(Stored data)
# # # #

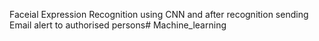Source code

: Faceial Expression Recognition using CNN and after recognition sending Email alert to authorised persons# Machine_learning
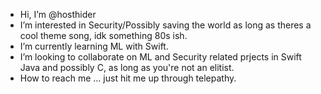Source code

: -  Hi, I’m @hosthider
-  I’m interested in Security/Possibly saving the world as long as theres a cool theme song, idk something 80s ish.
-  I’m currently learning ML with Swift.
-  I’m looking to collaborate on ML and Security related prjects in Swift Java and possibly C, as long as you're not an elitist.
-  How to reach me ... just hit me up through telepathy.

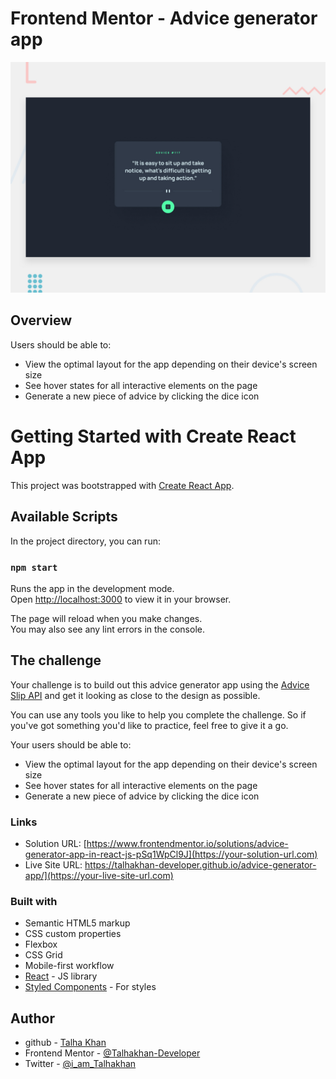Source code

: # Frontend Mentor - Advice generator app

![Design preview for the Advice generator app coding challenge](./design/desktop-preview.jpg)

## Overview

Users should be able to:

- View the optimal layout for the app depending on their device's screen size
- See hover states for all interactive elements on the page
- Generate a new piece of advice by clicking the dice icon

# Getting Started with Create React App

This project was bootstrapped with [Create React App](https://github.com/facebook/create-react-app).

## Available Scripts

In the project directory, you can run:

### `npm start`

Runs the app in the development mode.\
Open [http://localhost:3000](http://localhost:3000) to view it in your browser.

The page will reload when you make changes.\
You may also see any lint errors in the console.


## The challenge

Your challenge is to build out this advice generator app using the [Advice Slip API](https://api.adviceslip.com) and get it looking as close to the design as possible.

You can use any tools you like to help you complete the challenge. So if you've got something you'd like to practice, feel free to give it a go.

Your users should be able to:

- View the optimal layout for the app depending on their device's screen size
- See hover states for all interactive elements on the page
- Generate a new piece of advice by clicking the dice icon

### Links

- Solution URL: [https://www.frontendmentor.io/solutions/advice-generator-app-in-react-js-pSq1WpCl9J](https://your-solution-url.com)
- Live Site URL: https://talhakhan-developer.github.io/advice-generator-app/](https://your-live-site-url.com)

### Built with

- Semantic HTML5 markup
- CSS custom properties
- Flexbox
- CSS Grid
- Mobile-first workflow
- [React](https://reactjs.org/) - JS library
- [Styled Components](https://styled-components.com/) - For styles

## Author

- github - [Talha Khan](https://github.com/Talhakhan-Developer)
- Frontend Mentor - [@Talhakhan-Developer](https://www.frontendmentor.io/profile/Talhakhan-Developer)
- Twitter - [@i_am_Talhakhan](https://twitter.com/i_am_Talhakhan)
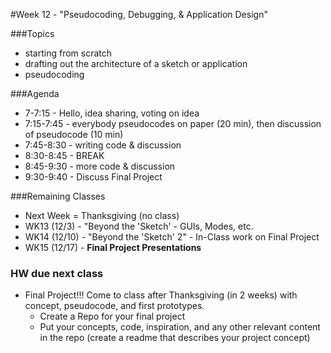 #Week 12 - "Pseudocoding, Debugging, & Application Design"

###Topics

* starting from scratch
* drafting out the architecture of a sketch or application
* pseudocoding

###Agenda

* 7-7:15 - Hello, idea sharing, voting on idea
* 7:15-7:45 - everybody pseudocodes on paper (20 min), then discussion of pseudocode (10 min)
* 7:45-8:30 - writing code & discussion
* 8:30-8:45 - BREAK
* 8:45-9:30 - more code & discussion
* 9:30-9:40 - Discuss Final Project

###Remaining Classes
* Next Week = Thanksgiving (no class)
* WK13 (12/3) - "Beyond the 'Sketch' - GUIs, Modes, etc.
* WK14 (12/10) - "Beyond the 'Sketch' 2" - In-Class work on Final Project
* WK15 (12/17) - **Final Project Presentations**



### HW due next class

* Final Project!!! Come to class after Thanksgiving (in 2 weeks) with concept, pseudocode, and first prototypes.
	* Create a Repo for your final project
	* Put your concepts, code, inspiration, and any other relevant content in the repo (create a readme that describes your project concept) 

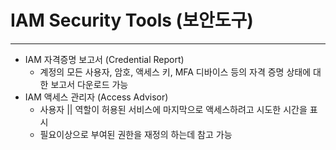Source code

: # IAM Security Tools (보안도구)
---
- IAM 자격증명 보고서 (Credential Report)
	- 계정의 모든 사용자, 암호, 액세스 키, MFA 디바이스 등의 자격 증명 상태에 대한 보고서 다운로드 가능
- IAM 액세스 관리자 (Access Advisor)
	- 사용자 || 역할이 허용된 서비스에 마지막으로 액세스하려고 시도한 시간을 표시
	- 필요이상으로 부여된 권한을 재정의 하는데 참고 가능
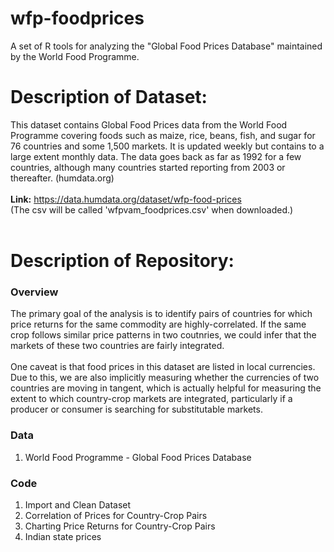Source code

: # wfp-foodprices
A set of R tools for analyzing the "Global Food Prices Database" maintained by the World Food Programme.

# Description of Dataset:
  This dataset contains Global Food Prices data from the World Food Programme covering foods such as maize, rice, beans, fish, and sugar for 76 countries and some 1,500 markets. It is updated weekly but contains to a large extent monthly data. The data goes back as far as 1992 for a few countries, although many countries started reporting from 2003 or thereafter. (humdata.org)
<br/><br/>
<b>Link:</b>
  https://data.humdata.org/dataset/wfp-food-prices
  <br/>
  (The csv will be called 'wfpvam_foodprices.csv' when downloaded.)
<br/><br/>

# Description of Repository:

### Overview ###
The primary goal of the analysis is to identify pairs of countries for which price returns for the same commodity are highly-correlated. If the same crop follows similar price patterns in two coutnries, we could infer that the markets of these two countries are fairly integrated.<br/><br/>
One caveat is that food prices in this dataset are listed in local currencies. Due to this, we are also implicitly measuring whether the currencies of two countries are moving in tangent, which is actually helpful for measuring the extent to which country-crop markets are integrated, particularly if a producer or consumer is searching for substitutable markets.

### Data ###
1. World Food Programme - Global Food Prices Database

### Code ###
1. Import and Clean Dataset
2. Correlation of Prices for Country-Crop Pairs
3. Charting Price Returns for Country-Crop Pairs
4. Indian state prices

# # # #

PROBLEM TO SOLVE:
With the string "markets" as the key, filter the data above and show the lines that match.

WRITTEN RESPONSE:
  This dataset contains Global Food Prices data from the World Food Programme covering foods such as maize, rice, beans, fish, and sugar for 76 countries and some 1,500 markets. It is updated weekly but contains to a large extent monthly data. The data goes back as far as 1992 for a few countries, although many countries started reporting from 2003 or thereafter. (humdata.org)
The primary goal of the analysis is to identify pairs of countries for which price returns for the same commodity are highly-correlated. If the same crop follows similar price patterns in two coutnries, we could infer that the markets of these two countries are fairly integrated.<br/><br/>
One caveat is that food prices in this dataset are listed in local currencies. Due to this, we are also implicitly measuring whether the currencies of two countries are moving in tangent, which is actually helpful for measuring the extent to which country-crop markets are integrated, particularly if a producer or consumer is searching for substitutable markets.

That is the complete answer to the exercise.